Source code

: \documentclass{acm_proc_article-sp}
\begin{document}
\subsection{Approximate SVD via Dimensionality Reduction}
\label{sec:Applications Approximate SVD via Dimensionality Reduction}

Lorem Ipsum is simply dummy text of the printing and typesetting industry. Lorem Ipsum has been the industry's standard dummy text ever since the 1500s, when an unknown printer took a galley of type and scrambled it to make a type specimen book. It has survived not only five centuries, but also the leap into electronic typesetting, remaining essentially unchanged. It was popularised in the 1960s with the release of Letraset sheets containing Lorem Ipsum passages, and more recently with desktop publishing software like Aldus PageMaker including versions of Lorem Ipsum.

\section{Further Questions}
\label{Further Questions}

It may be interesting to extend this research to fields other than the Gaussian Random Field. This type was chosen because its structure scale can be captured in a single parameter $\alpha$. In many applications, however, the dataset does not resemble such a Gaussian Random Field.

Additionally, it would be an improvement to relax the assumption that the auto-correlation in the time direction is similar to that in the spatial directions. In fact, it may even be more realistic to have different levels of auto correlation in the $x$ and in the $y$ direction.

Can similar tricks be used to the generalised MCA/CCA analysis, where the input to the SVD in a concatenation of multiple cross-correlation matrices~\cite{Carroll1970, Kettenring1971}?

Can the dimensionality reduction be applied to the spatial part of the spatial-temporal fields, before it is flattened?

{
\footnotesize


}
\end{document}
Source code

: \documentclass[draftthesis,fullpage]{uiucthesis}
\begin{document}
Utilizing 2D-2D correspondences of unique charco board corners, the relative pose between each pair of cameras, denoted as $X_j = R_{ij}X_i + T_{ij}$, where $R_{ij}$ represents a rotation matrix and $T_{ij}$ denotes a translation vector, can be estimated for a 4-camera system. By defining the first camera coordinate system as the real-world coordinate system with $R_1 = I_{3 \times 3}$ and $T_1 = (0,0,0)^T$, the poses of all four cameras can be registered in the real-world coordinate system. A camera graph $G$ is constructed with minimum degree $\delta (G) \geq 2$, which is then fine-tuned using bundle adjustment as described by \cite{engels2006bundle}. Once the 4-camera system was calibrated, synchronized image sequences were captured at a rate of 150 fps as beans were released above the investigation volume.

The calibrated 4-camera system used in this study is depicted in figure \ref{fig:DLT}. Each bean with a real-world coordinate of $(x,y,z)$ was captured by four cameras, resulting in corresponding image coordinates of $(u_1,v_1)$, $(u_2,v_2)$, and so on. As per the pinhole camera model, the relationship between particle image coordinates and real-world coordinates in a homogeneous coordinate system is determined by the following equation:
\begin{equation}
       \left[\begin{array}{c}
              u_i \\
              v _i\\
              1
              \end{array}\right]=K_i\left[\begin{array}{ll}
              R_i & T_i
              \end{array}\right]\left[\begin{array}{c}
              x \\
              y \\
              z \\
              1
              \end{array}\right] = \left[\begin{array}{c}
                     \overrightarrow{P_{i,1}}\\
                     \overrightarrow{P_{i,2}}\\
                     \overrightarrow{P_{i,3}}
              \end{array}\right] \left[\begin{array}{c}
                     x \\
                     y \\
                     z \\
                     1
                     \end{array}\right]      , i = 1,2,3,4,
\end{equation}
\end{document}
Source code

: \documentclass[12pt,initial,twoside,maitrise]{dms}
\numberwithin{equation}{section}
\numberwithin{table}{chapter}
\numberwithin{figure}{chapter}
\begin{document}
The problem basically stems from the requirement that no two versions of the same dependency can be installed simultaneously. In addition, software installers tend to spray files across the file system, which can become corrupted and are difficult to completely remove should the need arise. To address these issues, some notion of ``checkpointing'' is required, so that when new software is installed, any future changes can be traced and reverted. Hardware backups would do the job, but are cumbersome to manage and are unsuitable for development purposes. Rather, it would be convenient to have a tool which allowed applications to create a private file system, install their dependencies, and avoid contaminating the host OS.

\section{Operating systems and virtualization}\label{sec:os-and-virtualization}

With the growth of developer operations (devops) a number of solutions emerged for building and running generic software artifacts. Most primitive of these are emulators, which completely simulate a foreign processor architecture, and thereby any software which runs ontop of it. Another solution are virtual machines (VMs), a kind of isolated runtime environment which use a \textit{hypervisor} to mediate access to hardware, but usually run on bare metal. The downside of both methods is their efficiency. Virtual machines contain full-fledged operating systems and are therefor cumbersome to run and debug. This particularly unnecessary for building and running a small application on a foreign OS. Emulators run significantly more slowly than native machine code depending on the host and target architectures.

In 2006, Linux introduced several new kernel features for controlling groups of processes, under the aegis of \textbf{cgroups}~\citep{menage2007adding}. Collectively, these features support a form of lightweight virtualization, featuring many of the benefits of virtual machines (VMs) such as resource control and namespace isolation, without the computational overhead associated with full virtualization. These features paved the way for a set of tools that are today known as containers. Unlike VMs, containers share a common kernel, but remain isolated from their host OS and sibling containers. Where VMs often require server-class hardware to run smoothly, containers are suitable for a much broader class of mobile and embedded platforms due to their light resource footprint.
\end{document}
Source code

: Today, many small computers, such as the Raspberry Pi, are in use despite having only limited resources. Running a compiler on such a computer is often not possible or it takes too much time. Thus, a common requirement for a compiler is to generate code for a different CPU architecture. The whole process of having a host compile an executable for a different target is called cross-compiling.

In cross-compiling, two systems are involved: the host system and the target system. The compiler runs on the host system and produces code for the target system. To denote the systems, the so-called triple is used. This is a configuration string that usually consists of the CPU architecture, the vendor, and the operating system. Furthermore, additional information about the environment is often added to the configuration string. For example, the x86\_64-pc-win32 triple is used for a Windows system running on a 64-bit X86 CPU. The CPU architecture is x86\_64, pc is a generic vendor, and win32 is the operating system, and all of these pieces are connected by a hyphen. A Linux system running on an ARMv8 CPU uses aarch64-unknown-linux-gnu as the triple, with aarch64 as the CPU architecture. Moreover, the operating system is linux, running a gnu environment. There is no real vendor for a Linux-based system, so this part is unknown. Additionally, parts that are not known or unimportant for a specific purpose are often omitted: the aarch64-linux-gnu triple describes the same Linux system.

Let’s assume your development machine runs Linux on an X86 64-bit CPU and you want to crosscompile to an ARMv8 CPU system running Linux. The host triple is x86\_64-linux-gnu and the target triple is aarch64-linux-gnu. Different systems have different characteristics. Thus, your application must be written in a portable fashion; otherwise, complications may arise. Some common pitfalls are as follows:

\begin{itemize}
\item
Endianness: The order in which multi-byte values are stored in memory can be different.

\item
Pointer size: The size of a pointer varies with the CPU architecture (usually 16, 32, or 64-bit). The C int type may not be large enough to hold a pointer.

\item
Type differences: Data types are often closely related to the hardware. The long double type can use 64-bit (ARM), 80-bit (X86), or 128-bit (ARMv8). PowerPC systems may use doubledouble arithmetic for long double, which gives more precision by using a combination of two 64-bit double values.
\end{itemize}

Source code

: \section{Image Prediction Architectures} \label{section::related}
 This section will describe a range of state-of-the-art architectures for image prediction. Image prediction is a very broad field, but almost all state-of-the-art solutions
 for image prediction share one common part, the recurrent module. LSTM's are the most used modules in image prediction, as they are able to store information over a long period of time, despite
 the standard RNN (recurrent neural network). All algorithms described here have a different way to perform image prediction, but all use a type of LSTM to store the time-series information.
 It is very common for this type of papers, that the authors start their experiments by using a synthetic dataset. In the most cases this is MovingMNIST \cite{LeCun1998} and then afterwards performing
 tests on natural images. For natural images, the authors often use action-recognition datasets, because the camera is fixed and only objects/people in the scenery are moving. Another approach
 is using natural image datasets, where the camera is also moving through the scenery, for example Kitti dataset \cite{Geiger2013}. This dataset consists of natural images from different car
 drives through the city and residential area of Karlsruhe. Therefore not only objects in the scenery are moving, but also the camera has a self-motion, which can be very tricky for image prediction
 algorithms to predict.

┄┄┄┄┄┄

The response should be an exact repeat of the data above.

* **Reply to the task**:
Source code

: \documentclass{acm_proc_article-sp}
\begin{document}
\subsection{Approximate SVD via Dimensionality Reduction}
\label{sec:Applications Approximate SVD via Dimensionality Reduction}

Lorem Ipsum is simply dummy text of the printing and typesetting industry. Lorem Ipsum has been the industry's standard dummy text ever since the 1500s, when an unknown printer took a galley of type and scrambled it to make a type specimen book. It has survived not only five centuries, but also the leap into electronic typesetting, remaining essentially unchanged. It was popularised in the 1960s with the release of Letraset sheets containing Lorem Ipsum passages, and more recently with desktop publishing software like Aldus PageMaker including versions of Lorem Ipsum.

\section{Further Questions}
\label{Further Questions}

It may be interesting to extend this research to fields other than the Gaussian Random Field. This type was chosen because its structure scale can be captured in a single parameter $\alpha$. In many applications, however, the dataset does not resemble such a Gaussian Random Field.

Additionally, it would be an improvement to relax the assumption that the auto-correlation in the time direction is similar to that in the spatial directions. In fact, it may even be more realistic to have different levels of auto correlation in the $x$ and in the $y$ direction.

Can similar tricks be used to the generalised MCA/CCA analysis, where the input to the SVD in a concatenation of multiple cross-correlation matrices~\cite{Carroll1970, Kettenring1971}?

Can the dimensionality reduction be applied to the spatial part of the spatial-temporal fields, before it is flattened?

{
\footnotesize


}
\end{document}
Source code

: \documentclass[draftthesis,fullpage]{uiucthesis}
\begin{document}
Utilizing 2D-2D correspondences of unique charco board corners, the relative pose between each pair of cameras, denoted as $X_j = R_{ij}X_i + T_{ij}$, where $R_{ij}$ represents a rotation matrix and $T_{ij}$ denotes a translation vector, can be estimated for a 4-camera system. By defining the first camera coordinate system as the real-world coordinate system with $R_1 = I_{3 \times 3}$ and $T_1 = (0,0,0)^T$, the poses of all four cameras can be registered in the real-world coordinate system. A camera graph $G$ is constructed with minimum degree $\delta (G) \geq 2$, which is then fine-tuned using bundle adjustment as described by \cite{engels2006bundle}. Once the 4-camera system was calibrated, synchronized image sequences were captured at a rate of 150 fps as beans were released above the investigation volume.

The calibrated 4-camera system used in this study is depicted in figure \ref{fig:DLT}. Each bean with a real-world coordinate of $(x,y,z)$ was captured by four cameras, resulting in corresponding image coordinates of $(u_1,v_1)$, $(u_2,v_2)$, and so on. As per the pinhole camera model, the relationship between particle image coordinates and real-world coordinates in a homogeneous coordinate system is determined by the following equation:
\begin{equation}
       \left[\begin{array}{c}
              u_i \\
              v _i\\
              1
              \end{array}\right]=K_i\left[\begin{array}{ll}
              R_i & T_i
              \end{array}\right]\left[\begin{array}{c}
              x \\
              y \\
              z \\
              1
              \end{array}\right] = \left[\begin{array}{c}
                     \overrightarrow{P_{i,1}}\\
                     \overrightarrow{P_{i,2}}\\
                     \overrightarrow{P_{i,3}}
              \end{array}\right] \left[\begin{array}{c}
                     x \\
                     y \\
                     z \\
                     1
                     \end{array}\right]      , i = 1,2,3,4,
\end{equation}
\end{document}
Source code

: \documentclass[12pt,initial,twoside,maitrise]{dms}
\numberwithin{equation}{section}
\numberwithin{table}{chapter}
\numberwithin{figure}{chapter}
\begin{document}
The problem basically stems from the requirement that no two versions of the same dependency can be installed simultaneously. In addition, software installers tend to spray files across the file system, which can become corrupted and are difficult to completely remove should the need arise. To address these issues, some notion of ``checkpointing'' is required, so that when new software is installed, any future changes can be traced and reverted. Hardware backups would do the job, but are cumbersome to manage and are unsuitable for development purposes. Rather, it would be convenient to have a tool which allowed applications to create a private file system, install their dependencies, and avoid contaminating the host OS.

\section{Operating systems and virtualization}\label{sec:os-and-virtualization}

With the growth of developer operations (devops) a number of solutions emerged for building and running generic software artifacts. Most primitive of these are emulators, which completely simulate a foreign processor architecture, and thereby any software which runs ontop of it. Another solution are virtual machines (VMs), a kind of isolated runtime environment which use a \textit{hypervisor} to mediate access to hardware, but usually run on bare metal. The downside of both methods is their efficiency. Virtual machines contain full-fledged operating systems and are therefor cumbersome to run and debug. This particularly unnecessary for building and running a small application on a foreign OS. Emulators run significantly more slowly than native machine code depending on the host and target architectures.

In 2006, Linux introduced several new kernel features for controlling groups of processes, under the aegis of \textbf{cgroups}~\citep{menage2007adding}. Collectively, these features support a form of lightweight virtualization, featuring many of the benefits of virtual machines (VMs) such as resource control and namespace isolation, without the computational overhead associated with full virtualization. These features paved the way for a set of tools that are today known as containers. Unlike VMs, containers share a common kernel, but remain isolated from their host OS and sibling containers. Where VMs often require server-class hardware to run smoothly, containers are suitable for a much broader class of mobile and embedded platforms due to their light resource footprint.
\end{document}
Source code

: Today, many small computers, such as the Raspberry Pi, are in use despite having only limited resources. Running a compiler on such a computer is often not possible or it takes too much time. Thus, a common requirement for a compiler is to generate code for a different CPU architecture. The whole process of having a host compile an executable for a different target is called cross-compiling.

In cross-compiling, two systems are involved: the host system and the target system. The compiler runs on the host system and produces code for the target system. To denote the systems, the so-called triple is used. This is a configuration string that usually consists of the CPU architecture, the vendor, and the operating system. Furthermore, additional information about the environment is often added to the configuration string. For example, the x86\_64-pc-win32 triple is used for a Windows system running on a 64-bit X86 CPU. The CPU architecture is x86\_64, pc is a generic vendor, and win32 is the operating system, and all of these pieces are connected by a hyphen. A Linux system running on an ARMv8 CPU uses aarch64-unknown-linux-gnu as the triple, with aarch64 as the CPU architecture. Moreover, the operating system is linux, running a gnu environment. There is no real vendor for a Linux-based system, so this part is unknown. Additionally, parts that are not known or unimportant for a specific purpose are often omitted: the aarch64-linux-gnu triple describes the same Linux system.

Let’s assume your development machine runs Linux on an X86 64-bit CPU and you want to crosscompile to an ARMv8 CPU system running Linux. The host triple is x86\_64-linux-gnu and the target triple is aarch64-linux-gnu. Different systems have different characteristics. Thus, your application must be written in a portable fashion; otherwise, complications may arise. Some common pitfalls are as follows:

\begin{itemize}
\item
Endianness: The order in which multi-byte values are stored in memory can be different.

\item
Pointer size: The size of a pointer varies with the CPU architecture (usually 16, 32, or 64-bit). The C int type may not be large enough to hold a pointer.

\item
Type differences: Data types are often closely related to the hardware. The long double type can use 64-bit (ARM), 80-bit (X86), or 128-bit (ARMv8). PowerPC systems may use doubledouble arithmetic for long double, which gives more precision by using a combination of two 64-bit double values.
\end{itemize}

Source code

: \section{Image Prediction Architectures} \label{section::related}
 This section will describe a range of state-of-the-art architectures for image prediction. Image prediction is a very broad field, but almost all state-of-the-art solutions
 for image prediction share one common part, the recurrent module. LSTM's are the most used modules in image prediction, as they are able to store information over a long period of time, despite
 the standard RNN (recurrent neural network). All algorithms described here have a different way to perform image prediction, but all use a type of LSTM to store the time-series information.
 It is very common for this type of papers, that the authors start their experiments by using a synthetic dataset. In the most cases this is MovingMNIST \cite{LeCun1998} and then afterwards performing
 tests on natural images. For natural images, the authors often use action-recognition datasets, because the camera is fixed and only objects/people in the scenery are moving. Another approach
 is using natural image datasets, where the camera is also moving through the scenery, for example Kitti dataset \cite{Geiger2013}. This dataset consists of natural images from different car
 drives through the city and residential area of Karlsruhe. Therefore not only objects in the scenery are moving, but also the camera has a self-motion, which can be very tricky for image prediction
 algorithms to predict.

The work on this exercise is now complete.